◆ Task instructions: Please show every line from the entries that carries the word "Data".

◆ Records for processing:
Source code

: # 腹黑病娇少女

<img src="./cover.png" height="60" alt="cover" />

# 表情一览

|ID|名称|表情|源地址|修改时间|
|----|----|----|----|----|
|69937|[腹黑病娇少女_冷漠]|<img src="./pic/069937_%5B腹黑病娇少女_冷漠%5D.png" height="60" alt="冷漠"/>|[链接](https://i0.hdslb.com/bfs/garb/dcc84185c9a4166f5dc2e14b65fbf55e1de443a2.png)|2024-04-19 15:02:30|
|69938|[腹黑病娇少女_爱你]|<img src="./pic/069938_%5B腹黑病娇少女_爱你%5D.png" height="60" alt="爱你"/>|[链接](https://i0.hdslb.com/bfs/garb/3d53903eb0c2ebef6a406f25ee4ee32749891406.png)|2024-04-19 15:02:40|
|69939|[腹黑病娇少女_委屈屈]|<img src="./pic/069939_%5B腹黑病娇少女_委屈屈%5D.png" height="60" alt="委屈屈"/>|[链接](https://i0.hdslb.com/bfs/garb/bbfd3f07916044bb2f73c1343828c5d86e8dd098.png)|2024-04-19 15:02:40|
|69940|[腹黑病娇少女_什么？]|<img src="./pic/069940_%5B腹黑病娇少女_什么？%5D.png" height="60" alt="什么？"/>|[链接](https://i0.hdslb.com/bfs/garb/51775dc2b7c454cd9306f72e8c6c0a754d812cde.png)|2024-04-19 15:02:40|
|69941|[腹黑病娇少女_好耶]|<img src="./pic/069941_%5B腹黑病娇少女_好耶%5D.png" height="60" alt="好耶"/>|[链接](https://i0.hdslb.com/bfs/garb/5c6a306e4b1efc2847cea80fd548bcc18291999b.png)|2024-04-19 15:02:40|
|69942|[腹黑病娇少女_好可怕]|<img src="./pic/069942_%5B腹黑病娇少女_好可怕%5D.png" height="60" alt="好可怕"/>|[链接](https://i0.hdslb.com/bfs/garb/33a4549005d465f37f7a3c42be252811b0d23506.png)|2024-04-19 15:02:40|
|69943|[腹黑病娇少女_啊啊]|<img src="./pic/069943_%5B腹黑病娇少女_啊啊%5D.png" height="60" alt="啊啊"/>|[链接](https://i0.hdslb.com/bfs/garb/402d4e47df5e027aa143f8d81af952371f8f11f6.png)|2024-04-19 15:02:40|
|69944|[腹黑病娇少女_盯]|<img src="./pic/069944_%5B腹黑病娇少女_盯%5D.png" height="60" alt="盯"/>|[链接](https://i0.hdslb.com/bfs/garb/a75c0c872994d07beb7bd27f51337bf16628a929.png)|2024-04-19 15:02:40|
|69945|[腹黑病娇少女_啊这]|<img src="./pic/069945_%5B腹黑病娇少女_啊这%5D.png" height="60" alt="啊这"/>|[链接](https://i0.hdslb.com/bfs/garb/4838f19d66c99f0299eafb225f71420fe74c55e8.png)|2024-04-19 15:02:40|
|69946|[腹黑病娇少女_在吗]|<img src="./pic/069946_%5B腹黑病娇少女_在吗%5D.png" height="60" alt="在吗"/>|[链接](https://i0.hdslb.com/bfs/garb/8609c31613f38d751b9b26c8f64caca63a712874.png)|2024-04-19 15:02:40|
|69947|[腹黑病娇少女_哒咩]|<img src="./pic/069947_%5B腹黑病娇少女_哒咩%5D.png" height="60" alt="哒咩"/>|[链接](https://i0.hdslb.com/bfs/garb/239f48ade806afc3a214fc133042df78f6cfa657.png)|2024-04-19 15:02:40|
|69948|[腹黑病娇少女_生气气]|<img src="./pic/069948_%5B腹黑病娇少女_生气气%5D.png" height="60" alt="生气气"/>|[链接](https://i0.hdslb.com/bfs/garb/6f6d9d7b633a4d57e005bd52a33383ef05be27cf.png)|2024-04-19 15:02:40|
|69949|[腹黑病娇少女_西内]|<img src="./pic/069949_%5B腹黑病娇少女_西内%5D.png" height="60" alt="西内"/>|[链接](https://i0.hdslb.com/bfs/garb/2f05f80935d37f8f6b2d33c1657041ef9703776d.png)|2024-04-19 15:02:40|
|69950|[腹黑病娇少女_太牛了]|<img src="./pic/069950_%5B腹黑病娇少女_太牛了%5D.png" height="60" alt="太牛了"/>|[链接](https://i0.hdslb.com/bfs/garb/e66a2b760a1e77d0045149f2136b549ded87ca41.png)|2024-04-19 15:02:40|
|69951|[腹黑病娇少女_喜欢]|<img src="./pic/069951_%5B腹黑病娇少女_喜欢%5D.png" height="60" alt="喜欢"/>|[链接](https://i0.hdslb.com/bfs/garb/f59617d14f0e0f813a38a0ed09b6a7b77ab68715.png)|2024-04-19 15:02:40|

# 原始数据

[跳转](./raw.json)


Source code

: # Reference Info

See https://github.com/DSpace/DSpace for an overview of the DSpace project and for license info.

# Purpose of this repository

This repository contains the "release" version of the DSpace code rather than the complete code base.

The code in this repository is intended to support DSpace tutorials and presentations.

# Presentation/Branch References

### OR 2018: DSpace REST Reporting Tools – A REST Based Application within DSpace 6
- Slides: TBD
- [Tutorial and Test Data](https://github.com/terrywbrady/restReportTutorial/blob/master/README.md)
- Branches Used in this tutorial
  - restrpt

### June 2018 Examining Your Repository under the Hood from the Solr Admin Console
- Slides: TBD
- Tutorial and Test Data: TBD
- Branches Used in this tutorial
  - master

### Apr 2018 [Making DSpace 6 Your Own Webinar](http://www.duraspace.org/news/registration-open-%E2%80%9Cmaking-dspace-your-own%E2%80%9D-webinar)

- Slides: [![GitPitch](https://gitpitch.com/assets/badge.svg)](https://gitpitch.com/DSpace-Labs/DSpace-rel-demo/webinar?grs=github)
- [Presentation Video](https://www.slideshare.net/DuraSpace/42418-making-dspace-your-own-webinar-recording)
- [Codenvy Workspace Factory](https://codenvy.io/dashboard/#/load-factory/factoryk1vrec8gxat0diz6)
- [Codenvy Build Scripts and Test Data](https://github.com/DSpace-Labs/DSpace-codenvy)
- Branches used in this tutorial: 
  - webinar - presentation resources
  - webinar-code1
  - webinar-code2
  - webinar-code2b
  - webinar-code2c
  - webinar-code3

◆ Task output:
- [Tutorial and Test Data](https://github.com/terrywbrady/restReportTutorial/blob/master/README.md)
- Tutorial and Test Data: TBD
- [Codenvy Build Scripts and Test Data](https://github.com/DSpace-Labs/DSpace-codenvy)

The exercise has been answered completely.